Y OUR LEFT EYE USED TO drift when you were tired or upset. It’s looking for something, you used to say and those days we saw each other it fluttered and rolled and you had to put your finger over it to stop it. You were doing this when I woke up and found you on the edge of my chair. You were still in your teacher’s gear but your jacket was off and enough buttons were open on your blouse to show me the black bra I bought you and the freckles on your chest. We didn’t know it was the last days but we should have.
    I just got here, you said and I looked out where you’d parked your Civic.
    Go roll up them windows.
    I’m not going to be here long.
    Someone’s going to steal it.
    I’m almost ready to go.
    You stayed in your chair and I knew better than to move closer. You had an elaborate system that you thought would keep us out of bed: you sat on the other side of the room, you didn’t let me crack your knuckles, you never stayed more than fifteen minutes. It never really worked, did it?
    I brought you guys dinner, you said. I was making lasagna for my class so I brought the leftovers.

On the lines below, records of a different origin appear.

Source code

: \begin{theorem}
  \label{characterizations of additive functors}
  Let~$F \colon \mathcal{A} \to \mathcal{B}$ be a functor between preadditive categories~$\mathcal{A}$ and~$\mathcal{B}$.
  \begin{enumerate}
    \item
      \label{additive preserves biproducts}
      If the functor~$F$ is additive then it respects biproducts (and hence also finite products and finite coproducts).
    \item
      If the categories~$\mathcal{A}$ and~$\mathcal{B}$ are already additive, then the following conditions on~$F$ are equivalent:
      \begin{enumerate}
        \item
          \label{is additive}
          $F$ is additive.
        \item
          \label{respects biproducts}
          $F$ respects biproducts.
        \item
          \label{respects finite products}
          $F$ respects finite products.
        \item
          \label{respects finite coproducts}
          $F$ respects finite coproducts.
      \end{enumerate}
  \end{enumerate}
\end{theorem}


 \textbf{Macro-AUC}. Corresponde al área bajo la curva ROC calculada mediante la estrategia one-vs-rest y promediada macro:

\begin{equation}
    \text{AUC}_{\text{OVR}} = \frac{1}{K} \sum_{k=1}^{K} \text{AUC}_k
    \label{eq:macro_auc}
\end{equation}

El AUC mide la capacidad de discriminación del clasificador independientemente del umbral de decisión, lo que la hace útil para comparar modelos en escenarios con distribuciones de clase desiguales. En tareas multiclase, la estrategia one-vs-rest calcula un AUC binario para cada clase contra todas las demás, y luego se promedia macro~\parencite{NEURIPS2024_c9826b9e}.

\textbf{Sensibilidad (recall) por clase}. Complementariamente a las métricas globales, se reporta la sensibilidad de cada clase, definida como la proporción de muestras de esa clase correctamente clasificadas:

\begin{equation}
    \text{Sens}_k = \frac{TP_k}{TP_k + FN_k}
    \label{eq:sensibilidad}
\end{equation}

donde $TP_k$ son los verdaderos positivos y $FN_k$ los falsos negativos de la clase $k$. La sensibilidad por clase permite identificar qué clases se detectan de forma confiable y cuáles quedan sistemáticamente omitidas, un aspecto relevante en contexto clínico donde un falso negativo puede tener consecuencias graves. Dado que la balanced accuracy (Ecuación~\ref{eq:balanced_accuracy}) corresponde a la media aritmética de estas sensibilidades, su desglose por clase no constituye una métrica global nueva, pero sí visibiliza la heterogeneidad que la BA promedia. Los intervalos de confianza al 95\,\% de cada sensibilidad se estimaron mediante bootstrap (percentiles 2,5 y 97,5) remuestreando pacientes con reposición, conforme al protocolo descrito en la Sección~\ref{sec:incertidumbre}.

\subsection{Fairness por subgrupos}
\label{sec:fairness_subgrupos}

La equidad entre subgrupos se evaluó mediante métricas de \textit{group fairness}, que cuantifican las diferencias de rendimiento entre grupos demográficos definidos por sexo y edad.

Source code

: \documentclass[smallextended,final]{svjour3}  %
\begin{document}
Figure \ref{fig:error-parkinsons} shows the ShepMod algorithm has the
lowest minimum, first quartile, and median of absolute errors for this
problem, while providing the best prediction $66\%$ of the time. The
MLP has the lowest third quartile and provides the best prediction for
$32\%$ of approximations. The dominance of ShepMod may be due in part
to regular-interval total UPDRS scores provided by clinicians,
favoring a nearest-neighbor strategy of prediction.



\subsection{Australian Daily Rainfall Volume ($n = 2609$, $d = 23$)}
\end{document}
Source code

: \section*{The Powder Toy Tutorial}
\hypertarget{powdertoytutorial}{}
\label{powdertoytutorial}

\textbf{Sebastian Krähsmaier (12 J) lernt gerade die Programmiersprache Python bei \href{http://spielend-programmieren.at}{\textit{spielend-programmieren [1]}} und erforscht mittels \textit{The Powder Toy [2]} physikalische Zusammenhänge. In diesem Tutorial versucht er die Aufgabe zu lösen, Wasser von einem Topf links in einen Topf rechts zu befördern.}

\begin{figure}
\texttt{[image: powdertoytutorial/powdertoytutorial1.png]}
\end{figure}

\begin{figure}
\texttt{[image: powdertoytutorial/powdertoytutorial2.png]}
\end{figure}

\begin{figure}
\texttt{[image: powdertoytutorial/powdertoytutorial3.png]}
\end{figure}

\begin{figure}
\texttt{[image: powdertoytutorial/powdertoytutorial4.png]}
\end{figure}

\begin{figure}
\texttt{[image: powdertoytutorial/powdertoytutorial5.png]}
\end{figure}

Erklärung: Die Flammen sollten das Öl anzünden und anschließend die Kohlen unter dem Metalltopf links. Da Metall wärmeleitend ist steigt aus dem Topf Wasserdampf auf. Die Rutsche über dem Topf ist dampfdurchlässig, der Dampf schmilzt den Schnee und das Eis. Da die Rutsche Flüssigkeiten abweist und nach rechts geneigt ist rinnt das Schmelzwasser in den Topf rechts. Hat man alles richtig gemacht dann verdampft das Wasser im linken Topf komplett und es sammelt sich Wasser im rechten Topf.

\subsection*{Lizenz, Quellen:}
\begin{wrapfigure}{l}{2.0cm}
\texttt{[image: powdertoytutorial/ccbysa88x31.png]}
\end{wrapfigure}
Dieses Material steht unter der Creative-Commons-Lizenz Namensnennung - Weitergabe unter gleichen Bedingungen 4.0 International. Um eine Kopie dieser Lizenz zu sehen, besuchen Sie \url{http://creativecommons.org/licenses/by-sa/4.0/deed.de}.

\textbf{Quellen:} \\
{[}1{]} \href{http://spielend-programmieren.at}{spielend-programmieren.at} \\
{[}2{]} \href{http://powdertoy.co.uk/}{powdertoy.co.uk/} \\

    My room is hot and small, overrun by books. You never wanted to be in here (it’s like being inside a sock, you said) and anytime the boys were away we slept in the living room, out on the rug.
    Your long hair was making you sweat and finally you took your hand away from your eye. You hadn’t stopped talking.
    Today I was given a new student. Her mother told me to be careful with her because she had the sight.
    The sight?
    You nod. I asked the señora if the sight helped her in school. She said, Not really but it’s helped me with the numbers a few times.
    I’m supposed to laugh but I stare outside, where a mitten-shaped leaf had stuck to your windshield. You stand beside me. When I saw you, first in our Joyce class and then at the gym, I knew I’d call you Flaca. If you’d been Dominican my family would have worried about you, brought plates of food to my door. Heaps of plátanos and yuca, smothered in liver or queso frito.
Flaca.
Even though your name was Veronica, Veronica Hardrada.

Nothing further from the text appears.